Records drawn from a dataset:
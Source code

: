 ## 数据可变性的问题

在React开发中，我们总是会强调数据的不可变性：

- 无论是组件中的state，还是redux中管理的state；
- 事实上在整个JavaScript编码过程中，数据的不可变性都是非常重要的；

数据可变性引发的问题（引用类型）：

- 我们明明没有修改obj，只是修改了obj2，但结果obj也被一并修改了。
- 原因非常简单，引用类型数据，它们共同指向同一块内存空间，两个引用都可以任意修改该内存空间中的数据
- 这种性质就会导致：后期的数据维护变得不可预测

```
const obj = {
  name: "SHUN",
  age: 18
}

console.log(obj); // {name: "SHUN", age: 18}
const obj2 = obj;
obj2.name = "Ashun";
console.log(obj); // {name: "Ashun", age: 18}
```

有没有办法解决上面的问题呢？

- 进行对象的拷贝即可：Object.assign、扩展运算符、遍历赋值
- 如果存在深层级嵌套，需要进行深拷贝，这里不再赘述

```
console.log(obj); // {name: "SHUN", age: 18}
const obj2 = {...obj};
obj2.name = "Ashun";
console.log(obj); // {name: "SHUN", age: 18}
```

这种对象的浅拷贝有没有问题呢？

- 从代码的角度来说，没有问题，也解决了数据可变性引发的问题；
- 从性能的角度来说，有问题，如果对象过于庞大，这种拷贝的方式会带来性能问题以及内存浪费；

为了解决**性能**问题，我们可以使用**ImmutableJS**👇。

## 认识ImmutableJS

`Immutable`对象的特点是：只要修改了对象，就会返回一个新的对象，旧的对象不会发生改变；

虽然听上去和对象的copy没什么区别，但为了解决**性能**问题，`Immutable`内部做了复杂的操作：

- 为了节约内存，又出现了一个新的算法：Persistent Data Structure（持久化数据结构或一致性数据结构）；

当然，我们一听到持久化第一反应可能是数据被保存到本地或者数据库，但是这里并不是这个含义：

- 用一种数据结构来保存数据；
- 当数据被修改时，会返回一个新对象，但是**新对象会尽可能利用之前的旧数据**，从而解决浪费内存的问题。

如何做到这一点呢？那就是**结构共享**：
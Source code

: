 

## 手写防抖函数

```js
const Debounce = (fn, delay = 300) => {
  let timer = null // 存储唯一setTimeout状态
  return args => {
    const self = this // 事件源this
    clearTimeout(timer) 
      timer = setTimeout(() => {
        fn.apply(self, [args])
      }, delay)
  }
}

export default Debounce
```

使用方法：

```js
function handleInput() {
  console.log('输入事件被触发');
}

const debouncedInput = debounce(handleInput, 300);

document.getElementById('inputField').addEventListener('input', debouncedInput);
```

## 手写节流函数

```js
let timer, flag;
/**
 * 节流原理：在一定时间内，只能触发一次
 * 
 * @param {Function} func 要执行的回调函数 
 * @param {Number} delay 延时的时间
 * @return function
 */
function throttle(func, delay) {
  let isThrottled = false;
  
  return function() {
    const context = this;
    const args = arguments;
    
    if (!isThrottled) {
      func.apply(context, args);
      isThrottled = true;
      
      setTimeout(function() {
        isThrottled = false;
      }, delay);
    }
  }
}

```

### [EXERCISE OBJECTIVE]
Please find each line in the records above that holds the word "this", and copy it.

### [ANSWER AREA]
    const self = this // 事件源this
    const context = this;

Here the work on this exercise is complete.